== Task directions ==
Transcribe each line of the records below exactly, excluding any embedded images.

== Information ==
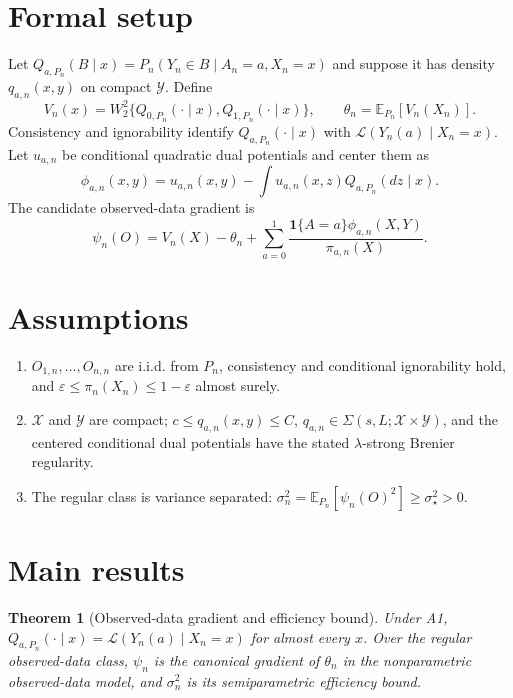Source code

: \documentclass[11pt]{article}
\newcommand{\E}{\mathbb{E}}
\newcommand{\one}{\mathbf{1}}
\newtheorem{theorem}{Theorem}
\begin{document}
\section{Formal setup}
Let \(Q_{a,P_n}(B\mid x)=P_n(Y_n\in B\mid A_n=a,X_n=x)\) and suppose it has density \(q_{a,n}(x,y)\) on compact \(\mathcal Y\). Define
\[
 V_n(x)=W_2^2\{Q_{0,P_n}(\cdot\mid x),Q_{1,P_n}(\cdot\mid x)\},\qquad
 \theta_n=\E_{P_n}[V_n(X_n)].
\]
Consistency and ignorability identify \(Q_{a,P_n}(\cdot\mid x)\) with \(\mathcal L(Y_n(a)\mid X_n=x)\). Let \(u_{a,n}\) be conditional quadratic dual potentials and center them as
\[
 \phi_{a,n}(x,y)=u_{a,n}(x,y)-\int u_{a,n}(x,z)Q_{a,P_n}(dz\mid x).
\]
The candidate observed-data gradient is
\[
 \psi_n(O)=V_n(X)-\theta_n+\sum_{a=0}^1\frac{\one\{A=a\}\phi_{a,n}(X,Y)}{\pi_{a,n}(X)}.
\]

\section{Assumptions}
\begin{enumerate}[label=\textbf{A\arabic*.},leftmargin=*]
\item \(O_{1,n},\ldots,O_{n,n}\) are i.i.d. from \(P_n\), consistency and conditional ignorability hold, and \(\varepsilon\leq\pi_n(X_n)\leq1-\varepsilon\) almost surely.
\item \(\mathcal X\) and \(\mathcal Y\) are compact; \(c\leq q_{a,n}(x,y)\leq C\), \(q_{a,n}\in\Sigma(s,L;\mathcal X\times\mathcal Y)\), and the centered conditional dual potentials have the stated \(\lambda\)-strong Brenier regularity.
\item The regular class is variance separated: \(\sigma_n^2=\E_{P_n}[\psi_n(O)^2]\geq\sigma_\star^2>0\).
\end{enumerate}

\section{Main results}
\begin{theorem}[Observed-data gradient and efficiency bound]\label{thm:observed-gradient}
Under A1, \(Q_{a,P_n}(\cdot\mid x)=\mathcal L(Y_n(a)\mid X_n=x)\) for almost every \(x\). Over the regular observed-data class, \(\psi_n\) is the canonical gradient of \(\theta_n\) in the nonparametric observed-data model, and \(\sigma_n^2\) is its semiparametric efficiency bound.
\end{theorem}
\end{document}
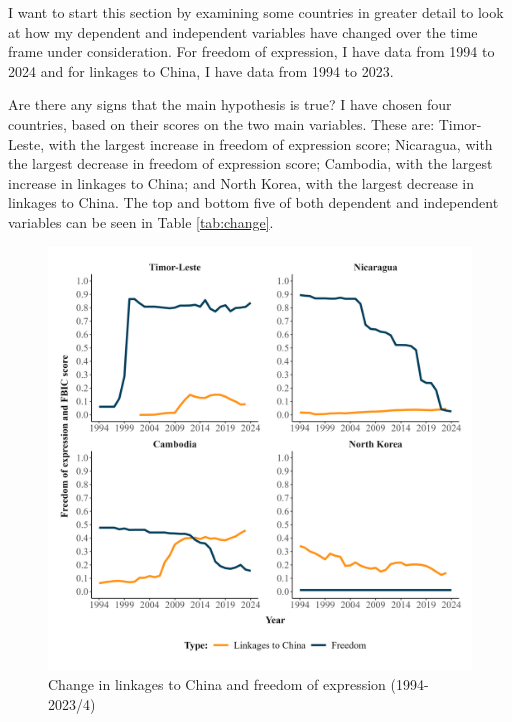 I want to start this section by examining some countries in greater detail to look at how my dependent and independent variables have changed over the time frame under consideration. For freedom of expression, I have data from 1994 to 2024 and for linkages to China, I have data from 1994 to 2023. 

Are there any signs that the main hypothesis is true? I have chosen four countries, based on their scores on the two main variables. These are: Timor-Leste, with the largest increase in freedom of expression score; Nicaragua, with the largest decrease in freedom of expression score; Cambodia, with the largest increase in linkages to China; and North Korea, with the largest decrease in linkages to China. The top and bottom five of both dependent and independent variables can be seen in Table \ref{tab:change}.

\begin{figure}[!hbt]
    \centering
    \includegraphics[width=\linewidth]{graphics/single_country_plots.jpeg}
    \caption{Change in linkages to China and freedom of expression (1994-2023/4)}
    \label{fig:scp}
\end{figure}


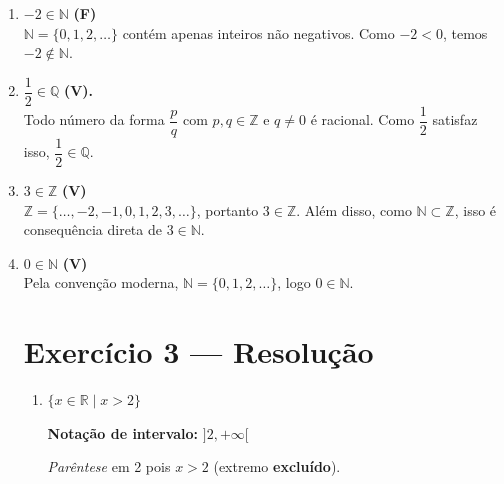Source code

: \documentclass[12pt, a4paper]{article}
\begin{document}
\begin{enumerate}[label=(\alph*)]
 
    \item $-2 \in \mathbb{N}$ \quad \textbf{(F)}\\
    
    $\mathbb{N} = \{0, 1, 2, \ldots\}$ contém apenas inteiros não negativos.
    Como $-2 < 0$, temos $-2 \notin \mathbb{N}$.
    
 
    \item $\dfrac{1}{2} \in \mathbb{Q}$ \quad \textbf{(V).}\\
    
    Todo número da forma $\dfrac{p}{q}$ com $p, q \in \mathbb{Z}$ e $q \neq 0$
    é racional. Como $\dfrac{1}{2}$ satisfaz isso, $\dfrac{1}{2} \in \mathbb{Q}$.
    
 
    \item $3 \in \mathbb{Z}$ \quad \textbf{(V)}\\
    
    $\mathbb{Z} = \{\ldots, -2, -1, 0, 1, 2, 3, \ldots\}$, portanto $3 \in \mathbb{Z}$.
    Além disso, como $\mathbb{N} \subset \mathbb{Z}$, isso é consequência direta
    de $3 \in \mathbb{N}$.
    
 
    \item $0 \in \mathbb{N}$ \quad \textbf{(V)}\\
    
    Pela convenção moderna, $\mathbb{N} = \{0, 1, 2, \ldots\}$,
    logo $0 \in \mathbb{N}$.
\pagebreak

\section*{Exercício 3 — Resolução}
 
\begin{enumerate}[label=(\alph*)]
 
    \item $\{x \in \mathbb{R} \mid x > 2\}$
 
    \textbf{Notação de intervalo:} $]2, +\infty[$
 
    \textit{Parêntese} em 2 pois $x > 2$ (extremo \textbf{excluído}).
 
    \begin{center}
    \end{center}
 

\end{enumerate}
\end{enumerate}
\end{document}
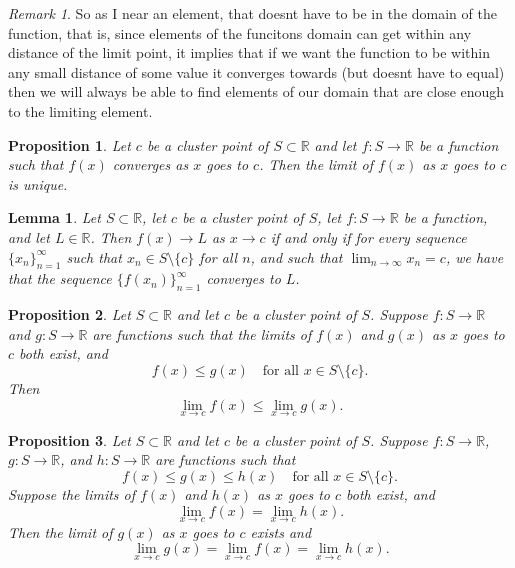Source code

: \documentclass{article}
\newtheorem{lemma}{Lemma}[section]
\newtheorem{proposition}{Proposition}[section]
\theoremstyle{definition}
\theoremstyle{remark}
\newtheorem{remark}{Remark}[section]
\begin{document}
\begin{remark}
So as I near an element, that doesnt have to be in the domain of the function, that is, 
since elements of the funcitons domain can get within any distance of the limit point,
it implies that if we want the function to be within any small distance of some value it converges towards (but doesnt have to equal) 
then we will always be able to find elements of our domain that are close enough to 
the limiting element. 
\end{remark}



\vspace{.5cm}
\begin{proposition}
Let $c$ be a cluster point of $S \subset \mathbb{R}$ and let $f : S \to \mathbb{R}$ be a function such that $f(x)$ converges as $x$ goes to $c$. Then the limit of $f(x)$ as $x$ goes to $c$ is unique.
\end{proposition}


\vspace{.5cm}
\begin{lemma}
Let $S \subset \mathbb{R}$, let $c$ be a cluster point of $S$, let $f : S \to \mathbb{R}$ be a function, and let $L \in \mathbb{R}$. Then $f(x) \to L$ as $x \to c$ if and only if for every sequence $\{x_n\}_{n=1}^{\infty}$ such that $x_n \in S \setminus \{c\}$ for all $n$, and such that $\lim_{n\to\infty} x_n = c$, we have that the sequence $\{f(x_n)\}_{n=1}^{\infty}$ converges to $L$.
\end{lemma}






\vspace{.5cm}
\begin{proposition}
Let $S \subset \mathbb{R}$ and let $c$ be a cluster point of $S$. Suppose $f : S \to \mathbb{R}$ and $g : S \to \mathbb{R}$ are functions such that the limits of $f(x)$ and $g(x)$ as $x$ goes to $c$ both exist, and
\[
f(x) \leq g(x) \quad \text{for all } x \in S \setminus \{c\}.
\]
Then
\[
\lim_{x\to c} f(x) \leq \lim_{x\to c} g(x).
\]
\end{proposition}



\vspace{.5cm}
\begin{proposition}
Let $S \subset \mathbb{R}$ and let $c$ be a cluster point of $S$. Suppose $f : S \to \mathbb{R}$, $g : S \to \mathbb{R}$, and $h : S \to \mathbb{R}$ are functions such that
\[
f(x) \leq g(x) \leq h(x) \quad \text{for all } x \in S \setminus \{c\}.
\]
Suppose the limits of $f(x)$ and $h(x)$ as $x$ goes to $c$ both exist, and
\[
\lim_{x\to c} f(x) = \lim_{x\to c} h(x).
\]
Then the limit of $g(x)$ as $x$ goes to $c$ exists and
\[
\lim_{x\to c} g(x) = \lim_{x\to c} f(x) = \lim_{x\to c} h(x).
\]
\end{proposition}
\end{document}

== The completed task ==
Source code

: \documentclass[11pt]{article}
\newcommand{\E}{\mathbb{E}}
\newcommand{\one}{\mathbf{1}}
\newtheorem{theorem}{Theorem}
\begin{document}
\section{Formal setup}
Let \(Q_{a,P_n}(B\mid x)=P_n(Y_n\in B\mid A_n=a,X_n=x)\) and suppose it has density \(q_{a,n}(x,y)\) on compact \(\mathcal Y\). Define
\[
 V_n(x)=W_2^2\{Q_{0,P_n}(\cdot\mid x),Q_{1,P_n}(\cdot\mid x)\},\qquad
 \theta_n=\E_{P_n}[V_n(X_n)].
\]
Consistency and ignorability identify \(Q_{a,P_n}(\cdot\mid x)\) with \(\mathcal L(Y_n(a)\mid X_n=x)\). Let \(u_{a,n}\) be conditional quadratic dual potentials and center them as
\[
 \phi_{a,n}(x,y)=u_{a,n}(x,y)-\int u_{a,n}(x,z)Q_{a,P_n}(dz\mid x).
\]
The candidate observed-data gradient is
\[
 \psi_n(O)=V_n(X)-\theta_n+\sum_{a=0}^1\frac{\one\{A=a\}\phi_{a,n}(X,Y)}{\pi_{a,n}(X)}.
\]

\section{Assumptions}
\begin{enumerate}[label=\textbf{A\arabic*.},leftmargin=*]
\item \(O_{1,n},\ldots,O_{n,n}\) are i.i.d. from \(P_n\), consistency and conditional ignorability hold, and \(\varepsilon\leq\pi_n(X_n)\leq1-\varepsilon\) almost surely.
\item \(\mathcal X\) and \(\mathcal Y\) are compact; \(c\leq q_{a,n}(x,y)\leq C\), \(q_{a,n}\in\Sigma(s,L;\mathcal X\times\mathcal Y)\), and the centered conditional dual potentials have the stated \(\lambda\)-strong Brenier regularity.
\item The regular class is variance separated: \(\sigma_n^2=\E_{P_n}[\psi_n(O)^2]\geq\sigma_\star^2>0\).
\end{enumerate}

\section{Main results}
\begin{theorem}[Observed-data gradient and efficiency bound]\label{thm:observed-gradient}
Under A1, \(Q_{a,P_n}(\cdot\mid x)=\mathcal L(Y_n(a)\mid X_n=x)\) for almost every \(x\). Over the regular observed-data class, \(\psi_n\) is the canonical gradient of \(\theta_n\) in the nonparametric observed-data model, and \(\sigma_n^2\) is its semiparametric efficiency bound.
\end{theorem}
\end{document}
 I want to start this section by examining some countries in greater detail to look at how my dependent and independent variables have changed over the time frame under consideration. For freedom of expression, I have data from 1994 to 2024 and for linkages to China, I have data from 1994 to 2023. 

Are there any signs that the main hypothesis is true? I have chosen four countries, based on their scores on the two main variables. These are: Timor-Leste, with the largest increase in freedom of expression score; Nicaragua, with the largest decrease in freedom of expression score; Cambodia, with the largest increase in linkages to China; and North Korea, with the largest decrease in linkages to China. The top and bottom five of both dependent and independent variables can be seen in Table \ref{tab:change}.

\begin{figure}[!hbt]
    \centering
    \includegraphics[width=\linewidth]{graphics/single_country_plots.jpeg}
    \caption{Change in linkages to China and freedom of expression (1994-2023/4)}
    \label{fig:scp}
\end{figure}


Source code

: \documentclass[12pt, a4paper]{article}
\begin{document}
\begin{enumerate}[label=(\alph*)]
 
    \item $-2 \in \mathbb{N}$ \quad \textbf{(F)}\\
    
    $\mathbb{N} = \{0, 1, 2, \ldots\}$ contém apenas inteiros não negativos.
    Como $-2 < 0$, temos $-2 \notin \mathbb{N}$.
    
 
    \item $\dfrac{1}{2} \in \mathbb{Q}$ \quad \textbf{(V).}\\
    
    Todo número da forma $\dfrac{p}{q}$ com $p, q \in \mathbb{Z}$ e $q \neq 0$
    é racional. Como $\dfrac{1}{2}$ satisfaz isso, $\dfrac{1}{2} \in \mathbb{Q}$.
    
 
    \item $3 \in \mathbb{Z}$ \quad \textbf{(V)}\\
    
    $\mathbb{Z} = \{\ldots, -2, -1, 0, 1, 2, 3, \ldots\}$, portanto $3 \in \mathbb{Z}$.
    Além disso, como $\mathbb{N} \subset \mathbb{Z}$, isso é consequência direta
    de $3 \in \mathbb{N}$.
    
 
    \item $0 \in \mathbb{N}$ \quad \textbf{(V)}\\
    
    Pela convenção moderna, $\mathbb{N} = \{0, 1, 2, \ldots\}$,
    logo $0 \in \mathbb{N}$.
\pagebreak

\section*{Exercício 3 — Resolução}
 
\begin{enumerate}[label=(\alph*)]
 
    \item $\{x \in \mathbb{R} \mid x > 2\}$
 
    \textbf{Notação de intervalo:} $]2, +\infty[$
 
    \textit{Parêntese} em 2 pois $x > 2$ (extremo \textbf{excluído}).
 
    \begin{center}
    \end{center}
 

\end{enumerate}
\end{enumerate}
\end{document}
Source code

: \documentclass{article}
\newtheorem{lemma}{Lemma}[section]
\newtheorem{proposition}{Proposition}[section]
\theoremstyle{definition}
\theoremstyle{remark}
\newtheorem{remark}{Remark}[section]
\begin{document}
\begin{remark}
So as I near an element, that doesnt have to be in the domain of the function, that is, 
since elements of the funcitons domain can get within any distance of the limit point,
it implies that if we want the function to be within any small distance of some value it converges towards (but doesnt have to equal) 
then we will always be able to find elements of our domain that are close enough to 
the limiting element. 
\end{remark}



\vspace{.5cm}
\begin{proposition}
Let $c$ be a cluster point of $S \subset \mathbb{R}$ and let $f : S \to \mathbb{R}$ be a function such that $f(x)$ converges as $x$ goes to $c$. Then the limit of $f(x)$ as $x$ goes to $c$ is unique.
\end{proposition}


\vspace{.5cm}
\begin{lemma}
Let $S \subset \mathbb{R}$, let $c$ be a cluster point of $S$, let $f : S \to \mathbb{R}$ be a function, and let $L \in \mathbb{R}$. Then $f(x) \to L$ as $x \to c$ if and only if for every sequence $\{x_n\}_{n=1}^{\infty}$ such that $x_n \in S \setminus \{c\}$ for all $n$, and such that $\lim_{n\to\infty} x_n = c$, we have that the sequence $\{f(x_n)\}_{n=1}^{\infty}$ converges to $L$.
\end{lemma}






\vspace{.5cm}
\begin{proposition}
Let $S \subset \mathbb{R}$ and let $c$ be a cluster point of $S$. Suppose $f : S \to \mathbb{R}$ and $g : S \to \mathbb{R}$ are functions such that the limits of $f(x)$ and $g(x)$ as $x$ goes to $c$ both exist, and
\[
f(x) \leq g(x) \quad \text{for all } x \in S \setminus \{c\}.
\]
Then
\[
\lim_{x\to c} f(x) \leq \lim_{x\to c} g(x).
\]
\end{proposition}



\vspace{.5cm}
\begin{proposition}
Let $S \subset \mathbb{R}$ and let $c$ be a cluster point of $S$. Suppose $f : S \to \mathbb{R}$, $g : S \to \mathbb{R}$, and $h : S \to \mathbb{R}$ are functions such that
\[
f(x) \leq g(x) \leq h(x) \quad \text{for all } x \in S \setminus \{c\}.
\]
Suppose the limits of $f(x)$ and $h(x)$ as $x$ goes to $c$ both exist, and
\[
\lim_{x\to c} f(x) = \lim_{x\to c} h(x).
\]
Then the limit of $g(x)$ as $x$ goes to $c$ exists and
\[
\lim_{x\to c} g(x) = \lim_{x\to c} f(x) = \lim_{x\to c} h(x).
\]
\end{proposition}
\end{document}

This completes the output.